_Work to be completed_
All the entries need to be quoted exactly, apart from the pictures, which you should drop.
= Beginning of Section =
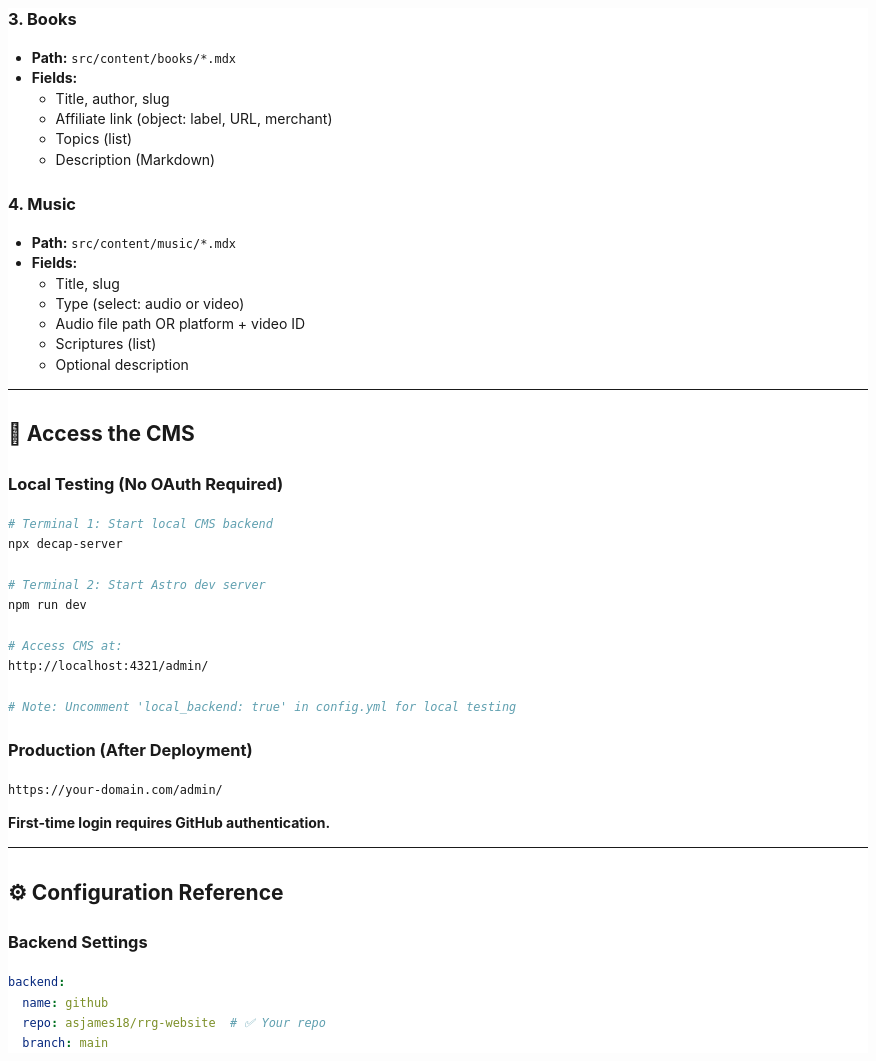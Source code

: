 ### 3. Books
- **Path:** `src/content/books/*.mdx`
- **Fields:**
  - Title, author, slug
  - Affiliate link (object: label, URL, merchant)
  - Topics (list)
  - Description (Markdown)

### 4. Music
- **Path:** `src/content/music/*.mdx`
- **Fields:**
  - Title, slug
  - Type (select: audio or video)
  - Audio file path OR platform + video ID
  - Scriptures (list)
  - Optional description

---

## 🚀 Access the CMS

### Local Testing (No OAuth Required)
```bash
# Terminal 1: Start local CMS backend
npx decap-server

# Terminal 2: Start Astro dev server
npm run dev

# Access CMS at:
http://localhost:4321/admin/

# Note: Uncomment 'local_backend: true' in config.yml for local testing
```

### Production (After Deployment)
```
https://your-domain.com/admin/
```

**First-time login requires GitHub authentication.**

---

## ⚙️ Configuration Reference

### Backend Settings
```yaml
backend:
  name: github
  repo: asjames18/rrg-website  # ✅ Your repo
  branch: main
```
= End of Section =
_Task solution_
Source code

: ### 3. Books
- **Path:** `src/content/books/*.mdx`
- **Fields:**
  - Title, author, slug
  - Affiliate link (object: label, URL, merchant)
  - Topics (list)
  - Description (Markdown)

### 4. Music
- **Path:** `src/content/music/*.mdx`
- **Fields:**
  - Title, slug
  - Type (select: audio or video)
  - Audio file path OR platform + video ID
  - Scriptures (list)
  - Optional description

---

## 🚀 Access the CMS

### Local Testing (No OAuth Required)
```bash
# Terminal 1: Start local CMS backend
npx decap-server

# Terminal 2: Start Astro dev server
npm run dev

# Access CMS at:
http://localhost:4321/admin/

# Note: Uncomment 'local_backend: true' in config.yml for local testing
```

### Production (After Deployment)
```
https://your-domain.com/admin/
```

**First-time login requires GitHub authentication.**

---

## ⚙️ Configuration Reference

### Backend Settings
```yaml
backend:
  name: github
  repo: asjames18/rrg-website  # ✅ Your repo
  branch: main
```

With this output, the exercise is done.